In epoca controrivoluzionaria, nell’era del dominio assoluto del capitalismo, parlare di rivoluzioni sembra piuttosto un ossimoro. Tuttavia, ogni capodanno arriva una rivoluzione — il suo anniversario ma anche il fatto che esiste ancora — per ricordarci che l’esigenza rivoluzionaria, l’esigenza di una società più giusta e aperta all’evoluzione e al cambiamento, è l’esigenza più ragionevole in un mondo irrazionale dove noi viviamo.
La ragione della rivoluzione cubana che vinse il 1° gennaio 1959, schiacciando un rigido regime dittatoriale ma anche la volontà della più grande e reazionaria potenza del pianeta — allora come oggi —, gli Stati Uniti d’America.
Un’altra epoca, un diverso rapporto globale di forze, si potrebbe obiettare a chi rimane sul terreno del realismo e del cinismo che spesso ne deriva. È vero. Ma l’umanità non è condannata da qualche potere soprannaturale a vivere per sempre nella schiavitù del salario e nello sfruttamento dell’uomo sull’uomo, che oggi ha assunto proporzioni spaventose sia nei modi che nei mezzi con cui ciò avviene.
L’assurdità del capitalismo — che si è rivelato essere il sistema sociale più barbaro e allo stesso tempo più dispendioso della Storia — è opera delle persone. Così sono le rivoluzioni. Di conseguenza, se l’uomo può liberare le forze più barbare, che alla fine si rivoltano contro di lui, è altrettanto e più capace del contrario.
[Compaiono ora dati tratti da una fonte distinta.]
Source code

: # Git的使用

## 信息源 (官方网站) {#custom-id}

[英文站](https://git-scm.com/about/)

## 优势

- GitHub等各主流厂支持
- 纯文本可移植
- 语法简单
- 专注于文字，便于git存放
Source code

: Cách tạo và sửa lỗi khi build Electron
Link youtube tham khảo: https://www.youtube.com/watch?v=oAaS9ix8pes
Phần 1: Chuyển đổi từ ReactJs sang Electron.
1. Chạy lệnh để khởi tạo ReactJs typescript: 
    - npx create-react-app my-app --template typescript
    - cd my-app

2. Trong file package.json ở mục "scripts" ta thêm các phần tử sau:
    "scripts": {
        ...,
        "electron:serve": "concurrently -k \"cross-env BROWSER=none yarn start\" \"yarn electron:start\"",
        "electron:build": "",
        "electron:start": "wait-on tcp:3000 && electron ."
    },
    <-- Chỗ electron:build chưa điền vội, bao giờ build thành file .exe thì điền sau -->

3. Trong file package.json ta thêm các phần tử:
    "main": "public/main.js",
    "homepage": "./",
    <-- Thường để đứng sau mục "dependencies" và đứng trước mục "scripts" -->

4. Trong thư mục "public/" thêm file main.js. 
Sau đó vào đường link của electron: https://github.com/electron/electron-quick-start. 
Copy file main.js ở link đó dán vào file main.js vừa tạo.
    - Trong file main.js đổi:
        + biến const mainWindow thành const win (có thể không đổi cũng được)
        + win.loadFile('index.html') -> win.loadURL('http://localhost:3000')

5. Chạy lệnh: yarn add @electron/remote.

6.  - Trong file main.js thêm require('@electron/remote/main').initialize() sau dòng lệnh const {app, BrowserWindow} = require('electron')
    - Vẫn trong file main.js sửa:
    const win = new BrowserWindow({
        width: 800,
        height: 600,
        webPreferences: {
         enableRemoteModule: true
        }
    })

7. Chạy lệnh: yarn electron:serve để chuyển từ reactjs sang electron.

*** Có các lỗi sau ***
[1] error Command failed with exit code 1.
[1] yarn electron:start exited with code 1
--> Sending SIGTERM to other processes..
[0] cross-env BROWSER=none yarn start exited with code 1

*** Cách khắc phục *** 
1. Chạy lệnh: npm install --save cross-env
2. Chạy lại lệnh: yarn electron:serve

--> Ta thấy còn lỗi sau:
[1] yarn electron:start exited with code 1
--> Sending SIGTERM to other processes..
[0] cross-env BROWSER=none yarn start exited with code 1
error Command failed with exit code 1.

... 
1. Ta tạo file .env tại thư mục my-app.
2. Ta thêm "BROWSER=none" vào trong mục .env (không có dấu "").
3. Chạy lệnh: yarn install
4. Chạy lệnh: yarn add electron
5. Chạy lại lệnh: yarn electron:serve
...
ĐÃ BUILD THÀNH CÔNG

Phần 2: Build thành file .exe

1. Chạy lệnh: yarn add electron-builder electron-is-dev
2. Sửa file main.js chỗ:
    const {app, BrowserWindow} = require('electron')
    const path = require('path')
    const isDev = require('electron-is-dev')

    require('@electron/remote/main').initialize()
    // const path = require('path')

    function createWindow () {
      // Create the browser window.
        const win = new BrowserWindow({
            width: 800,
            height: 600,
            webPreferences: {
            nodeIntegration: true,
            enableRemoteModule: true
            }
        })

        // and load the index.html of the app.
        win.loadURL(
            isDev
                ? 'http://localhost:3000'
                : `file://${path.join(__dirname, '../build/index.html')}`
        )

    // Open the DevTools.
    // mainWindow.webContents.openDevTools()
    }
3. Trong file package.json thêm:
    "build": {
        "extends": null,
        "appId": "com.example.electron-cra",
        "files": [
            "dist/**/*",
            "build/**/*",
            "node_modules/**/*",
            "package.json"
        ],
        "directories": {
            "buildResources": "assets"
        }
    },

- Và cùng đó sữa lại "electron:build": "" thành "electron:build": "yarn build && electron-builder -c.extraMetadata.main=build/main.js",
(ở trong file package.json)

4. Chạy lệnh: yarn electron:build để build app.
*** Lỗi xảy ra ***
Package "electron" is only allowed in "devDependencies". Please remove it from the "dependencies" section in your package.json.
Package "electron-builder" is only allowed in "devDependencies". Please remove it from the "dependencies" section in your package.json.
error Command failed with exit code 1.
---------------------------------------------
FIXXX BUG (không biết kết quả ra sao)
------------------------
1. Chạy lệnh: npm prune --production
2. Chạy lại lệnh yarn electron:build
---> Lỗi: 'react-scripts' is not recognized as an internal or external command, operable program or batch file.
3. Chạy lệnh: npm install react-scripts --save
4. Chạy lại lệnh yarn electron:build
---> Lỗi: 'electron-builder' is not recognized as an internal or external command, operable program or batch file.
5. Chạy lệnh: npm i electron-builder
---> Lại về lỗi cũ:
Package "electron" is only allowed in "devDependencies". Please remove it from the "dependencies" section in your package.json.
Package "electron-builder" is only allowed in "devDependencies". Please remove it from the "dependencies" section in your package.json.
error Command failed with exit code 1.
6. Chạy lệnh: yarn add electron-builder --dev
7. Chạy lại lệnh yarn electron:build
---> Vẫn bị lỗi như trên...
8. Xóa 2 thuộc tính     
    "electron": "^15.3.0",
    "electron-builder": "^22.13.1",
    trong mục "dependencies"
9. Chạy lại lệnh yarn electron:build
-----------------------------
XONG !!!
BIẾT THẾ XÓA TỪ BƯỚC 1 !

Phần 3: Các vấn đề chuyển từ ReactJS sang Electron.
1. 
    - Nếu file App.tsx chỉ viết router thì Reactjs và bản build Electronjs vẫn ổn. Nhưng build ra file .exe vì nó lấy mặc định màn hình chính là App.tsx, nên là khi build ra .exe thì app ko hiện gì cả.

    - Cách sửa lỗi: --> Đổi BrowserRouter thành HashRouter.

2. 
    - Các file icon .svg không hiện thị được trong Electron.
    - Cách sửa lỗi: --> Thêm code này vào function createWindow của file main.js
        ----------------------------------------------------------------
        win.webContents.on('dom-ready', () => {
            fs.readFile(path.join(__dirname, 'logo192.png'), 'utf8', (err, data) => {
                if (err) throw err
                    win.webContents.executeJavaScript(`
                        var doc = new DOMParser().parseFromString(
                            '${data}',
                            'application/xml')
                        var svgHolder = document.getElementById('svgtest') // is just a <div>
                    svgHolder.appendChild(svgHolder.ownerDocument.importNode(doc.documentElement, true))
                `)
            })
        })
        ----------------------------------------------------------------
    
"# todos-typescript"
Le rivoluzioni — indipendentemente da come si sono sviluppate — sono sempre state una scuola insostituibile di liberazione sociale in tutte le epoche. E questo sta accadendo anche nel nostro tempo. L’anniversario della rivoluzione cubana all’inizio del nuovo anno ci offre l’opportunità di riflettere su questo tema.